START DATASET

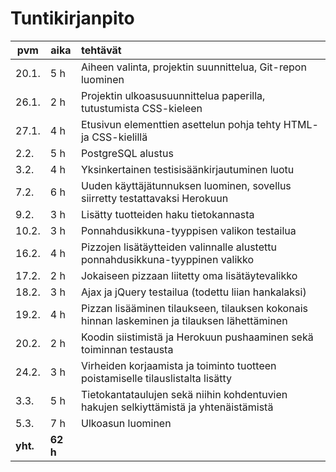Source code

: # Tuntikirjanpito
pvm    | aika | tehtävät
------ | ---- | :--------
20.1.|5 h|Aiheen valinta, projektin suunnittelua, Git-repon luominen
26.1.|2 h|Projektin ulkoasusuunnittelua paperilla, tutustumista CSS-kieleen
27.1.|4 h|Etusivun elementtien asettelun pohja tehty HTML- ja CSS-kielillä
2.2.|5 h|PostgreSQL alustus
3.2.|4 h|Yksinkertainen testisisäänkirjautuminen luotu
7.2.|6 h|Uuden käyttäjätunnuksen luominen, sovellus siirretty testattavaksi Herokuun
9.2.|3 h|Lisätty tuotteiden haku tietokannasta
10.2.|3 h|Ponnahdusikkuna-tyyppisen valikon testailua
16.2.|4 h|Pizzojen lisätäytteiden valinnalle alustettu ponnahdusikkuna-tyyppinen valikko
17.2.|2 h|Jokaiseen pizzaan liitetty oma lisätäytevalikko
18.2.|3 h|Ajax ja jQuery testailua (todettu liian hankalaksi)
19.2.|4 h|Pizzan lisääminen tilaukseen, tilauksen kokonais hinnan laskeminen ja tilauksen lähettäminen
20.2.|2 h|Koodin siistimistä ja Herokuun pushaaminen sekä toiminnan testausta
24.2.|3 h|Virheiden korjaamista ja toiminto tuotteen poistamiselle tilauslistalta lisätty
3.3.|5 h|Tietokantataulujen sekä niihin kohdentuvien hakujen selkiyttämistä ja yhtenäistämistä
5.3.|7 h|Ulkoasun luominen
**yht.**|**62 h**
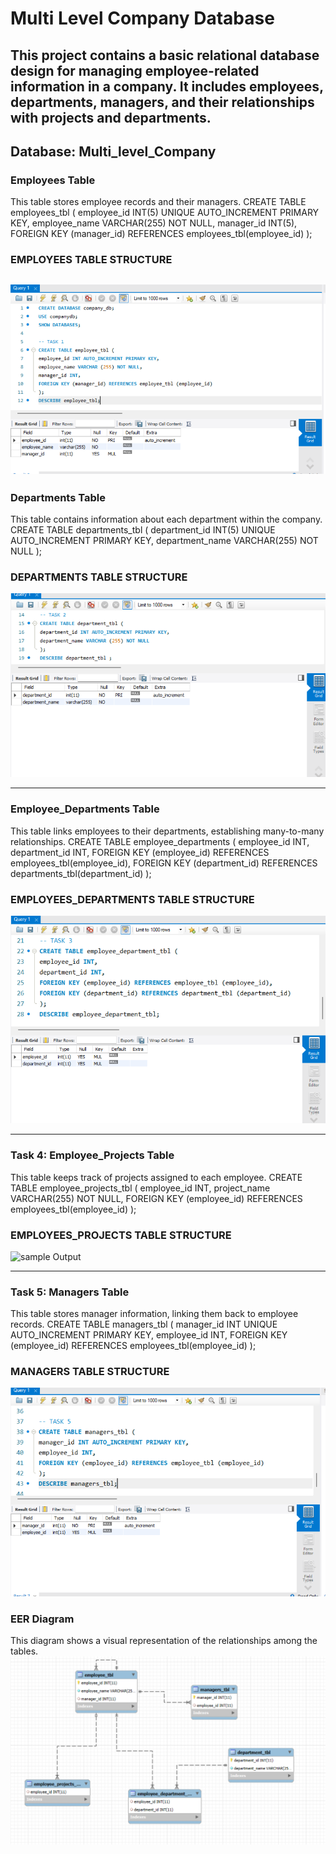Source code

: # Multi Level Company Database 
This project contains a basic relational database design for managing employee-related information in a company.
It includes employees, departments, managers, and their relationships with projects and departments.
---

## Database: Multi_level_Company

### Employees Table

This table stores employee records and their managers.
CREATE TABLE employees_tbl (
    employee_id INT(5) UNIQUE AUTO_INCREMENT PRIMARY KEY,
    employee_name VARCHAR(255) NOT NULL,
    manager_id INT(5),
    FOREIGN KEY (manager_id) REFERENCES employees_tbl(employee_id)
);
### EMPLOYEES TABLE STRUCTURE

![sample Output](employee_tbl.PNG)
---

### Departments Table

This table contains information about each department within the company.
CREATE TABLE departments_tbl (
    department_id INT(5) UNIQUE AUTO_INCREMENT PRIMARY KEY,
    department_name VARCHAR(255) NOT NULL
);
### DEPARTMENTS TABLE STRUCTURE
![sample Output](images/dept_tbl.PNG)

---

### Employee_Departments Table

This table links employees to their departments, establishing many-to-many relationships.
CREATE TABLE employee_departments (
    employee_id INT,
    department_id INT,
    FOREIGN KEY (employee_id) REFERENCES employees_tbl(employee_id),
    FOREIGN KEY (department_id) REFERENCES departments_tbl(department_id)
);
### EMPLOYEES_DEPARTMENTS TABLE STRUCTURE
![sample Output](images/emp_dept.PNG)

---

### Task 4: Employee_Projects Table
This table keeps track of projects assigned to each employee.
CREATE TABLE employee_projects_tbl (
    employee_id INT,
    project_name VARCHAR(255) NOT NULL,
    FOREIGN KEY (employee_id) REFERENCES employees_tbl(employee_id)
);
### EMPLOYEES_PROJECTS TABLE STRUCTURE
![sample Output](images/emp_prog_tbl.PNG)

---

### Task 5: Managers Table
This table stores manager information, linking them back to employee records.
CREATE TABLE managers_tbl (
    manager_id INT UNIQUE AUTO_INCREMENT PRIMARY KEY,
    employee_id INT,
    FOREIGN KEY (employee_id) REFERENCES employees_tbl(employee_id)
);
### MANAGERS TABLE STRUCTURE
![sample Output](images/manager_tbl.PNG)

### EER Diagram
This diagram shows a visual representation of the relationships among the tables.
![sample Output](images/erd.PNG)
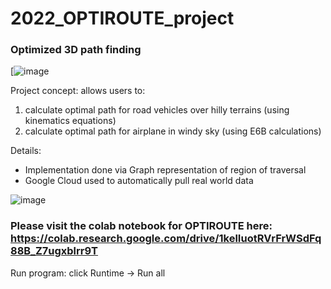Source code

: # 2022_OPTIROUTE_project
### Optimized 3D path finding
[![![image](https://github.com/Ayushsaha103/2022_OPTIROUTE_project/assets/71895904/abf93332-32bb-4043-9f11-cfa24c4b8e19)
](https://youtu.be/Tfp1SkQT0rU)

Project concept: allows users to:
1) calculate optimal path for road vehicles over hilly terrains (using kinematics equations)
2) calculate optimal path for airplane in windy sky (using E6B calculations)

Details:
- Implementation done via Graph representation of region of traversal
- Google Cloud used to automatically pull real world data

![image](https://github.com/Ayushsaha103/2022_OPTIROUTE_project/assets/71895904/5878c86d-9560-4a18-83fd-aee699533216)

### Please visit the colab notebook for OPTIROUTE here: https://colab.research.google.com/drive/1kelIuotRVrFrWSdFq88B_Z7ugxblrr9T
Run program: click Runtime -> Run all

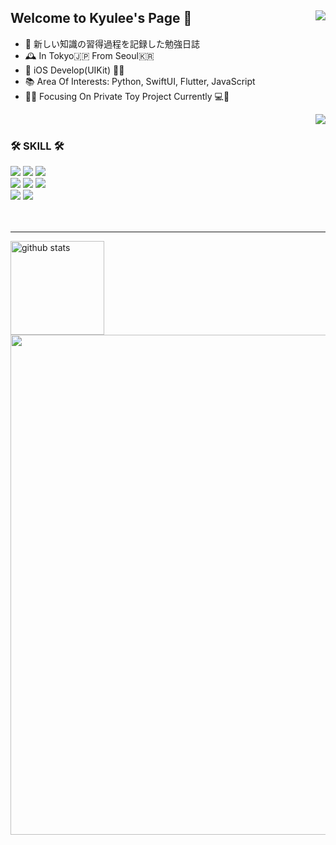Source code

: <div align="left">
  <img align="right" src="http://mazassumnida.wtf/api/v2/generate_badge?boj=realkyuman26"/>

## Welcome to Kyulee's Page 👋
  - 📝 新しい知識の習得過程を記録した勉強日誌
  - 🕰 In Tokyo🇯🇵 From Seoul🇰🇷 
  - 🌱 iOS Develop(UIKit) 🚴‍♂️
  - 📚 Area Of Interests: Python, SwiftUI, Flutter, JavaScript
  - 🧗‍♂️ Focusing On Private Toy Project Currently 💻🌱
  <img align="right" src="https://github-readme-stats.vercel.app/api/top-langs/?username=KyusokLee&layout=compact&theme=dracula&langs_count=8"/>
  <br>
</div>

<div align="left">
  
  ### 🛠 SKILL 🛠
 
  <img src="https://img.shields.io/badge/-Swift-F05138?style=flat-square&logo=Swift&logoColor=white"> <img src="https://img.shields.io/badge/Firebase-FFCA28?style=flat-square&logo=Firebase&logoColor=white"/> <img src="https://img.shields.io/badge/Google Cloud-4285F4?style=flat-square&logo=Google Cloud&logoColor=white"/>
  <br>
  <img src="https://img.shields.io/badge/Python-3776AB?style=flat-square&logo=Python&logoColor=white"/> <img src="https://img.shields.io/badge/Docker-2496ED?style=flat-square&logo=Docker&logoColor=white"/> <img src="https://img.shields.io/badge/Raspberry Pi-A22846?style=flat-square&logo=Raspberry Pi&logoColor=white">
  <br>
  <img src="https://img.shields.io/badge/JavaScript-F7DF1E?style=flat-square&logo=JavaScript&logoColor=white"> <img src="https://img.shields.io/badge/C++-00599C?style=flat-square&logo=Cplusplus&logoColor=white">
  <br><br><br>
</div>

<hr />
<div>
  <img alt="github stats" height="150px" src="https://github-readme-stats.vercel.app/api?username=KyusokLee&count_private=true&show_icons=true&theme=tokyonight"/>
</div>

<div>
  <img width=800 src="https://github-profile-trophy.vercel.app/?username=KyusokLee&column=7&theme=tokyonight"/>
</div>

<!--
**KyusokLee/KyusokLee** is a ✨ _special_ ✨ repository because its `README.md` (this file) appears on your GitHub profile.

Here are some ideas to get you started:

- 🔭 I’m currently working on ...
- 🌱 I’m currently learning ...
- 👯 I’m looking to collaborate on ...
- 🤔 I’m looking for help with ...
- 💬 Ask me about ...
- 📫 How to reach me: ...
- 😄 Pronouns: ...
- ⚡ Fun fact: ...
-->
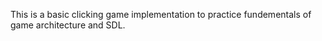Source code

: This is a basic clicking game implementation to practice fundementals of game architecture and SDL.
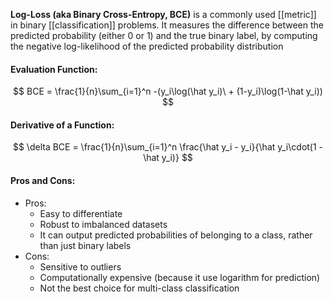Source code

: **Log-Loss (aka Binary Cross-Entropy, BCE)** is a commonly used [[metric]] in binary [[classification]] problems. It measures the difference between the predicted probability (either 0 or 1) and the true binary label, by computing the negative log-likelihood of the predicted probability distribution

#### Evaluation Function:
$$
BCE = \frac{1}{n}\sum_{i=1}^n -(y_i\log(\hat y_i)\ + (1-y_i)\log(1-\hat y_i))
$$

#### Derivative of a Function:
$$
\delta BCE = \frac{1}{n}\sum_{i=1}^n \frac{\hat y_i - y_i}{\hat y_i\cdot(1 - \hat y_i)}
$$

#### Pros and Cons:

* Pros:
	* Easy to differentiate
	* Robust to imbalanced datasets
	* It can output predicted probabilities of belonging to a class, rather than just binary labels
* Cons:
	* Sensitive to outliers
	* Computationally expensive (because it use logarithm for prediction)
	* Not the best choice for multi-class classification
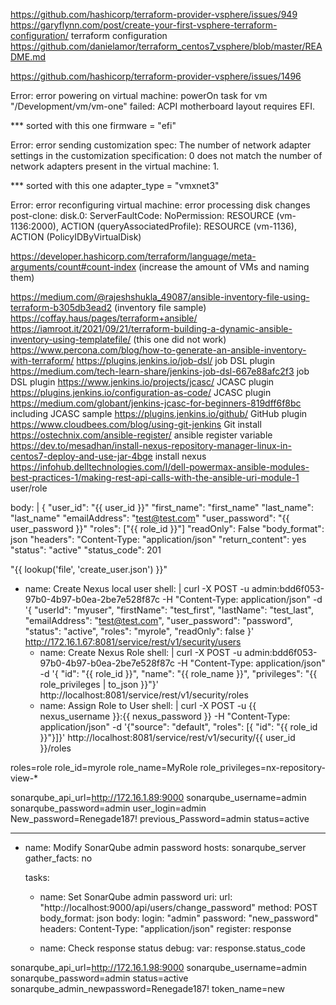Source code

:https://github.com/hashicorp/terraform-provider-vsphere/issues/949
https://garyflynn.com/post/create-your-first-vsphere-terraform-configuration/       terraform configuration
https://github.com/danielamor/terraform_centos7_vsphere/blob/master/README.md

https://github.com/hashicorp/terraform-provider-vsphere/issues/1496  

Error: error powering on virtual machine: powerOn task for vm "/Development/vm/vm-one" failed: ACPI motherboard layout requires EFI.     

*** sorted with this one firmware = "efi"

Error: error sending customization spec: The number of network adapter settings in the customization specification: 0 does not match the number of network adapters present in the virtual machine: 1.    
 
*** sorted with this one  adapter_type = "vmxnet3"

Error: error reconfiguring virtual machine: error processing disk changes post-clone: disk.0: ServerFaultCode: NoPermission: RESOURCE (vm-1136:2000), ACTION (queryAssociatedProfile): RESOURCE (vm-1136), ACTION (PolicyIDByVirtualDisk)

https://developer.hashicorp.com/terraform/language/meta-arguments/count#count-index     (increase the amount of VMs and naming them)

https://medium.com/@rajeshshukla_49087/ansible-inventory-file-using-terraform-b305db3ead2  (inventory file sample)
https://coffay.haus/pages/terraform+ansible/
https://iamroot.it/2021/09/21/terraform-building-a-dynamic-ansible-inventory-using-templatefile/   (this one did not work)
https://www.percona.com/blog/how-to-generate-an-ansible-inventory-with-terraform/
https://plugins.jenkins.io/job-dsl/ job DSL plugin
https://medium.com/tech-learn-share/jenkins-job-dsl-667e88afc2f3  job DSL plugin
https://www.jenkins.io/projects/jcasc/  JCASC plugin
https://plugins.jenkins.io/configuration-as-code/ JCASC plugin
https://medium.com/globant/jenkins-jcasc-for-beginners-819dff6f8bc including JCASC sample
https://plugins.jenkins.io/github/ GitHub plugin
https://www.cloudbees.com/blog/using-git-jenkins Git install
https://ostechnix.com/ansible-register/ ansible register variable
https://dev.to/mesadhan/install-nexus-repository-manager-linux-in-centos7-deploy-and-use-jar-4bge   install nexus
https://infohub.delltechnologies.com/l/dell-powermax-ansible-modules-best-practices-1/making-rest-api-calls-with-the-ansible-uri-module-1      user/role

 body: |
          {
            "user_id": "{{ user_id }}"
            "first_name": "first_name"
            "last_name": "last_name"
            "emailAddress": "test@test.com"
            "user_password": "{{ user_password }}"
            "roles": ["{{ role_id }}"]
            "readOnly": False
            "body_format": json
            "headers":
               "Content-Type: "application/json"
            "return_content": yes
            "status": "active"
            "status_code": 201

"{{ lookup('file', 'create_user.json') }}"




- name: Create Nexus local user
      shell: |
        curl -X POST -u admin:bdd6f053-97b0-4b97-b0ea-2be7e528f87c -H "Content-Type: application/json" -d '{ "userId": "myuser", "firstName": "test_first", "lastName": "test_last", "emailAddress": "test@test.com", "user_password": "password", "status": "active", "roles": "myrole", "readOnly": false }' http://172.16.1.67:8081/service/rest/v1/security/users 
    - name: Create Nexus Role
      shell: |
        curl -X POST -u admin:bdd6f053-97b0-4b97-b0ea-2be7e528f87c -H "Content-Type: application/json" -d '{ "id": "{{ role_id }}", "name": "{{ role_name }}", "privileges": "{{ role_privileges | to_json }}"}' http://localhost:8081/service/rest/v1/security/roles
    - name: Assign Role to User
      shell: |
        curl -X POST -u {{ nexus_username }}:{{ nexus_password }} -H "Content-Type: application/json" -d '{"source": "default", "roles": [{ "id": "{{ role_id }}"}]}' http://localhost:8081/service/rest/v1/security/{{ user_id }}/roles


roles=role
role_id=myrole 
role_name=MyRole
role_privileges=nx-repository-view-*

sonarqube_api_url=http://172.16.1.89:9000
sonarqube_username=admin
sonarqube_password=admin
user_login=admin
New_password=Renegade187!
previous_Password=admin
status=active


---
- name: Modify SonarQube admin password
  hosts: sonarqube_server
  gather_facts: no

  tasks:
    - name: Set SonarQube admin password
      uri:
        url: "http://localhost:9000/api/users/change_password"
        method: POST
        body_format: json
        body:
          login: "admin"
          password: "new_password"
        headers:
          Content-Type: "application/json"
      register: response

    - name: Check response status
      debug:
        var: response.status_code



sonarqube_api_url=http://172.16.1.98:9000
sonarqube_username=admin
sonarqube_password=admin
status=active
sonarqube_admin_newpassword=Renegade187!
token_name=new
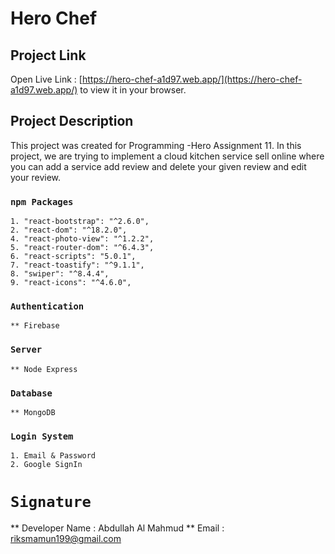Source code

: # Hero Chef

## Project Link

Open Live Link : [https://hero-chef-a1d97.web.app/](https://hero-chef-a1d97.web.app/) to view it in your browser.

## Project Description

This project was created for Programming -Hero Assignment 11.
In this project, we are trying to implement a cloud kitchen service sell online where you can add a service add review and delete your given review and edit your review.

### `npm Packages`

    1. "react-bootstrap": "^2.6.0",
    2. "react-dom": "^18.2.0",
    4. "react-photo-view": "^1.2.2",
    5. "react-router-dom": "^6.4.3",
    6. "react-scripts": "5.0.1",
    7. "react-toastify": "^9.1.1",
    8. "swiper": "^8.4.4",
    9. "react-icons": "^4.6.0",

### `Authentication`

    ** Firebase

### `Server`

    ** Node Express

### `Database`

    ** MongoDB

### `Login System`

    1. Email & Password
    2. Google SignIn

# `Signature`

** Developer Name : Abdullah Al Mahmud
** Email : riksmamun199@gmail.com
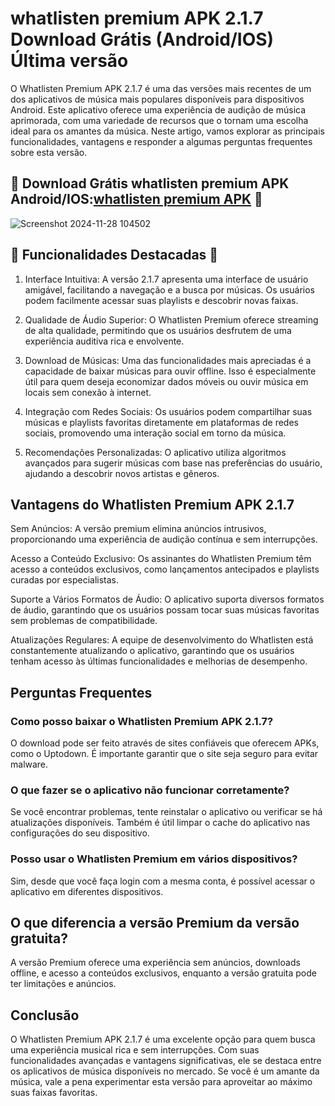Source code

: # whatlisten premium APK 2.1.7 Download Grátis (Android/IOS) Última versão
O Whatlisten Premium APK 2.1.7 é uma das versões mais recentes de um dos aplicativos de música mais populares disponíveis para dispositivos Android. Este aplicativo oferece uma experiência de audição de música aprimorada, com uma variedade de recursos que o tornam uma escolha ideal para os amantes da música. Neste artigo, vamos explorar as principais funcionalidades, vantagens e responder a algumas perguntas frequentes sobre esta versão.
## 🎯 Download Grátis whatlisten premium APK Android/IOS:[whatlisten premium APK](https://bit.ly/apktudo) 🎯
![Screenshot 2024-11-28 104502](https://github.com/user-attachments/assets/a735c9fc-db3d-4ec3-815f-e0a900b9fad0)

## 📌 Funcionalidades Destacadas 📌

1. Interface Intuitiva: A versão 2.1.7 apresenta uma interface de usuário amigável, facilitando a navegação e a busca por músicas. Os usuários podem facilmente acessar suas playlists e descobrir novas faixas.

2. Qualidade de Áudio Superior: O Whatlisten Premium oferece streaming de alta qualidade, permitindo que os usuários desfrutem de uma experiência auditiva rica e envolvente.

3. Download de Músicas: Uma das funcionalidades mais apreciadas é a capacidade de baixar músicas para ouvir offline. Isso é especialmente útil para quem deseja economizar dados móveis ou ouvir música em locais sem conexão à internet.

4. Integração com Redes Sociais: Os usuários podem compartilhar suas músicas e playlists favoritas diretamente em plataformas de redes sociais, promovendo uma interação social em torno da música.

5. Recomendações Personalizadas: O aplicativo utiliza algoritmos avançados para sugerir músicas com base nas preferências do usuário, ajudando a descobrir novos artistas e gêneros.

## Vantagens do Whatlisten Premium APK 2.1.7

Sem Anúncios: A versão premium elimina anúncios intrusivos, proporcionando uma experiência de audição contínua e sem interrupções.

Acesso a Conteúdo Exclusivo: Os assinantes do Whatlisten Premium têm acesso a conteúdos exclusivos, como lançamentos antecipados e playlists curadas por especialistas.

Suporte a Vários Formatos de Áudio: O aplicativo suporta diversos formatos de áudio, garantindo que os usuários possam tocar suas músicas favoritas sem problemas de compatibilidade.

Atualizações Regulares: A equipe de desenvolvimento do Whatlisten está constantemente atualizando o aplicativo, garantindo que os usuários tenham acesso às últimas funcionalidades e melhorias de desempenho.

## Perguntas Frequentes

### Como posso baixar o Whatlisten Premium APK 2.1.7?

O download pode ser feito através de sites confiáveis que oferecem APKs, como o Uptodown. É importante garantir que o site seja seguro para evitar malware.
### O que fazer se o aplicativo não funcionar corretamente?

Se você encontrar problemas, tente reinstalar o aplicativo ou verificar se há atualizações disponíveis. Também é útil limpar o cache do aplicativo nas configurações do seu dispositivo.
### Posso usar o Whatlisten Premium em vários dispositivos?

Sim, desde que você faça login com a mesma conta, é possível acessar o aplicativo em diferentes dispositivos.
## O que diferencia a versão Premium da versão gratuita?

A versão Premium oferece uma experiência sem anúncios, downloads offline, e acesso a conteúdos exclusivos, enquanto a versão gratuita pode ter limitações e anúncios.

## Conclusão
O Whatlisten Premium APK 2.1.7 é uma excelente opção para quem busca uma experiência musical rica e sem interrupções. Com suas funcionalidades avançadas e vantagens significativas, ele se destaca entre os aplicativos de música disponíveis no mercado. Se você é um amante da música, vale a pena experimentar esta versão para aproveitar ao máximo suas faixas favoritas.
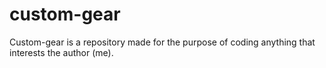 # custom-gear
Custom-gear is a repository made for the purpose of coding anything that interests the author (me).
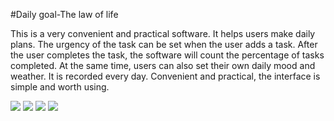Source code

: #Daily goal-The law of life

This is a very convenient and practical software. It helps users make daily plans. The urgency of the task can be set when the user adds a task. After the user completes the task, the software will count the percentage of tasks completed. At the same time, users can also set their own daily mood and weather. It is recorded every day. Convenient and practical, the interface is simple and worth using.

![](https://upload-images.jianshu.io/upload_images/13324459-7bf69b0a7c3d5f32.png?imageMogr2/auto-orient/)
![](https://upload-images.jianshu.io/upload_images/13324459-b8f7dcd39d7339e4.png?imageMogr2/auto-orient/)
![](https://upload-images.jianshu.io/upload_images/13324459-7af5939376560ace.png?imageMogr2/auto-orient/)
![](https://upload-images.jianshu.io/upload_images/13324459-6b52663f0a3f63d4.png?imageMogr2/auto-orient/)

END DATASET

## WHAT THE EXERCISE ASKS
In how many lines of the data does the string "Android" appear? Only the number should be given.

## SOLUTION TO THE PROBLEM
3